━━━━━ Source material
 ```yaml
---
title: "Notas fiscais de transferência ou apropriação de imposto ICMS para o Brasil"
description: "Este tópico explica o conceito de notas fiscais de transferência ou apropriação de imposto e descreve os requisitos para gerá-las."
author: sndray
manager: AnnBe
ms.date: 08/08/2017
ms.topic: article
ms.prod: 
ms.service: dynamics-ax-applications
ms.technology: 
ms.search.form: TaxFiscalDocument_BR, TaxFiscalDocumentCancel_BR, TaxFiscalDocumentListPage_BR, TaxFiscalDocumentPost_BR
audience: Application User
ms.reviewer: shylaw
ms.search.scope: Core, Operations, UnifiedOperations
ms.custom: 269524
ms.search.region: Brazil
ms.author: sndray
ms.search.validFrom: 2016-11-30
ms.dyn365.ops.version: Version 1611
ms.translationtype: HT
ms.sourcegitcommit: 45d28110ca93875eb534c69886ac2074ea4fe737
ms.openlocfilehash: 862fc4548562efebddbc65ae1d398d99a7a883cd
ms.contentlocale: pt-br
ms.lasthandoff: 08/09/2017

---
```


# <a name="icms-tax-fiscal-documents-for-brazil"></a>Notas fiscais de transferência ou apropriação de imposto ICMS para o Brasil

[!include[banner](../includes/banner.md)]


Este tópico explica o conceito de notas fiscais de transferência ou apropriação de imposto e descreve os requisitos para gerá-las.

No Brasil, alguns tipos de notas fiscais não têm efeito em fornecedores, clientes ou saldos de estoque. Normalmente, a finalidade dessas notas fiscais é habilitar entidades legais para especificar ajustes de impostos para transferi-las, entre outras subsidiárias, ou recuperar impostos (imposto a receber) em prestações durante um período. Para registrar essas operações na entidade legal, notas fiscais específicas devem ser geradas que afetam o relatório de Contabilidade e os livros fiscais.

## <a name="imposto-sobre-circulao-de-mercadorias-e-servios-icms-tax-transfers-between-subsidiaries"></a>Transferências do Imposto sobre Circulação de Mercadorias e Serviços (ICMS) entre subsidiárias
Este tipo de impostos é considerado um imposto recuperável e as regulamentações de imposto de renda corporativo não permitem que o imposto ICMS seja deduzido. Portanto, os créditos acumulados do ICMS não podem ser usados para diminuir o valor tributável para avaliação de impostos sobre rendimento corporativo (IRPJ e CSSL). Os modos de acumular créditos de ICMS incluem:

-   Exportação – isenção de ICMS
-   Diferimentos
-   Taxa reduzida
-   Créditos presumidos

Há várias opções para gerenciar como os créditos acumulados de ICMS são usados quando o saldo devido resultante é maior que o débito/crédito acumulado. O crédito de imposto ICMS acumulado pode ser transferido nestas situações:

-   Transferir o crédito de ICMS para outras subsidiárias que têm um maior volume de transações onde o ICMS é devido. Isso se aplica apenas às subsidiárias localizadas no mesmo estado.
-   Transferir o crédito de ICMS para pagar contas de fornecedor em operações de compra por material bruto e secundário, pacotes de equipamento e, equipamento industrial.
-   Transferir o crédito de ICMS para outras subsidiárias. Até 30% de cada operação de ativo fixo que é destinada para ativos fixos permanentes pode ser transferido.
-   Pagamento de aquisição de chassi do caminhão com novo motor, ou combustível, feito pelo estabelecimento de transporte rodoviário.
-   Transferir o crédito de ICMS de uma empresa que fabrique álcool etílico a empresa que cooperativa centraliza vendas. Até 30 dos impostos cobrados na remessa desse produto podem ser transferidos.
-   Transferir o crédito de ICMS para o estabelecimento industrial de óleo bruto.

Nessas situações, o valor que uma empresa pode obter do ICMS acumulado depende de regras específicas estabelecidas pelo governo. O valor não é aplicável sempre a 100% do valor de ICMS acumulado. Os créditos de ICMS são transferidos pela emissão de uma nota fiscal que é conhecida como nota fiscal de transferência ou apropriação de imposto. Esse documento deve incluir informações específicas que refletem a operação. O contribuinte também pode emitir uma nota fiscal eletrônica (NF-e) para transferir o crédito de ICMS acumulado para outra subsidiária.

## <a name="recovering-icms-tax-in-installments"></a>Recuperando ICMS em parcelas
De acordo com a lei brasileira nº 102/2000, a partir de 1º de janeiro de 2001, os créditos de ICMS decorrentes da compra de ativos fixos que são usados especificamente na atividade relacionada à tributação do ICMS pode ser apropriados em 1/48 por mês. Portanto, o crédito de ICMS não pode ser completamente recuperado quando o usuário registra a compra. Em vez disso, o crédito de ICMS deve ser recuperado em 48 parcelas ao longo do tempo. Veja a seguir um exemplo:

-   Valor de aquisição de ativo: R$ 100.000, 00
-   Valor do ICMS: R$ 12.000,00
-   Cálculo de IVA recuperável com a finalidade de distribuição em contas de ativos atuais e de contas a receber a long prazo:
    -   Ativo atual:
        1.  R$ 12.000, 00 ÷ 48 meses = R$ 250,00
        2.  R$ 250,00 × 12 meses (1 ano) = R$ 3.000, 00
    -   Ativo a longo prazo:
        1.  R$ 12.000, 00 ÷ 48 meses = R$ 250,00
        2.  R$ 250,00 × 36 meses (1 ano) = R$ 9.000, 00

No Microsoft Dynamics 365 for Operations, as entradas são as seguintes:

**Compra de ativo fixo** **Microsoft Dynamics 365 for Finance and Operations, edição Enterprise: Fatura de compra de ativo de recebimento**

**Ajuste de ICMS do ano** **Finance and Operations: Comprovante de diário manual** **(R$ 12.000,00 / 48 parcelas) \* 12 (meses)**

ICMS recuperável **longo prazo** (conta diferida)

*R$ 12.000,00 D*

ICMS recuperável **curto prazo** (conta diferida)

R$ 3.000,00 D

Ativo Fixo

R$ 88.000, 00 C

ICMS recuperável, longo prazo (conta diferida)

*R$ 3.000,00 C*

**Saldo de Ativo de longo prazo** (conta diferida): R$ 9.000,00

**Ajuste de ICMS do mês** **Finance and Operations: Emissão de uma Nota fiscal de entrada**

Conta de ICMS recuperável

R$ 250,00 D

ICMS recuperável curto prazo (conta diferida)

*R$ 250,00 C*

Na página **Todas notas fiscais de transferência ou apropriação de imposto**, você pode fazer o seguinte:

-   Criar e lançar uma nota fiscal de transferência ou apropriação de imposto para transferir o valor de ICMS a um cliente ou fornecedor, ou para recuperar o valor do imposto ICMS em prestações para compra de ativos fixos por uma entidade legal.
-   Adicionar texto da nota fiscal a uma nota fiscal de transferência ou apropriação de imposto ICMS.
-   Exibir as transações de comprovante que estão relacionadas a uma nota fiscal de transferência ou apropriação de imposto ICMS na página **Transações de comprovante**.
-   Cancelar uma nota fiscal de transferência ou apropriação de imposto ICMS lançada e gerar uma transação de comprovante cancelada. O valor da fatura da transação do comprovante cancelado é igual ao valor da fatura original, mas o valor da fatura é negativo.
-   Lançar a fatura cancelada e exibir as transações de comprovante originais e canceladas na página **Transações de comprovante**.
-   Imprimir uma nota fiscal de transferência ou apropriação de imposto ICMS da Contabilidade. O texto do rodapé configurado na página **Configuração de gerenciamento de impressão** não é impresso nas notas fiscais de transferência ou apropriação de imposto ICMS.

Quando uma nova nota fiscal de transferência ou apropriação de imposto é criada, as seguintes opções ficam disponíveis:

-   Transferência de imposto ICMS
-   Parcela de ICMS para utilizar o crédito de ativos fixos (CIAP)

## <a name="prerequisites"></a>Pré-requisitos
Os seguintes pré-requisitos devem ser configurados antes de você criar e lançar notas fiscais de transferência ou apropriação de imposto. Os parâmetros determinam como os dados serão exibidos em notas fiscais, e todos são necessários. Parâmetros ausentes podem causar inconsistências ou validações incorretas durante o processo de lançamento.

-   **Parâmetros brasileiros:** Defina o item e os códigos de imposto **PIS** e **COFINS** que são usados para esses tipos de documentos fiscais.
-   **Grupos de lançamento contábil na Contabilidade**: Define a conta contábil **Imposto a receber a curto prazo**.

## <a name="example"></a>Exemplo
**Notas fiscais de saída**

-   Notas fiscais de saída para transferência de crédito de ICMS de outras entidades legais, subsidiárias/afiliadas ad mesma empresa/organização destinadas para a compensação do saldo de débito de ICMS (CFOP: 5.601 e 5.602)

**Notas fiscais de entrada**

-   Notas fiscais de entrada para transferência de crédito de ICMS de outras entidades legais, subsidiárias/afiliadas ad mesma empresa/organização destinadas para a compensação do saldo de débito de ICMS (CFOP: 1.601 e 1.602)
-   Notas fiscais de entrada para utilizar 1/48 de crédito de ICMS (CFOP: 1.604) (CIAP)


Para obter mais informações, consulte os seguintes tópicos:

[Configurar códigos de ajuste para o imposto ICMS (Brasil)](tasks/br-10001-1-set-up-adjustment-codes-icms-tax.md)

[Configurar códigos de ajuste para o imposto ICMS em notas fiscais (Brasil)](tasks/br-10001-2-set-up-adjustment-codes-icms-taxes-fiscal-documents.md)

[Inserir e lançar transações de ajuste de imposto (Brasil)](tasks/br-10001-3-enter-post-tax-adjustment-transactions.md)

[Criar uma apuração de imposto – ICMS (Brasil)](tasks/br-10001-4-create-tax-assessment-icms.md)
━━━━━━━━━━
Exercise objective: Print, unaltered, every line from the beginning of the material down to the line with "[!include[banner](../includes/banner.md)]".

Exercise result:
 ```yaml
---
title: "Notas fiscais de transferência ou apropriação de imposto ICMS para o Brasil"
description: "Este tópico explica o conceito de notas fiscais de transferência ou apropriação de imposto e descreve os requisitos para gerá-las."
author: sndray
manager: AnnBe
ms.date: 08/08/2017
ms.topic: article
ms.prod: 
ms.service: dynamics-ax-applications
ms.technology: 
ms.search.form: TaxFiscalDocument_BR, TaxFiscalDocumentCancel_BR, TaxFiscalDocumentListPage_BR, TaxFiscalDocumentPost_BR
audience: Application User
ms.reviewer: shylaw
ms.search.scope: Core, Operations, UnifiedOperations
ms.custom: 269524
ms.search.region: Brazil
ms.author: sndray
ms.search.validFrom: 2016-11-30
ms.dyn365.ops.version: Version 1611
ms.translationtype: HT
ms.sourcegitcommit: 45d28110ca93875eb534c69886ac2074ea4fe737
ms.openlocfilehash: 862fc4548562efebddbc65ae1d398d99a7a883cd
ms.contentlocale: pt-br
ms.lasthandoff: 08/09/2017

---
```


# <a name="icms-tax-fiscal-documents-for-brazil"></a>Notas fiscais de transferência ou apropriação de imposto ICMS para o Brasil

[!include[banner](../includes/banner.md)]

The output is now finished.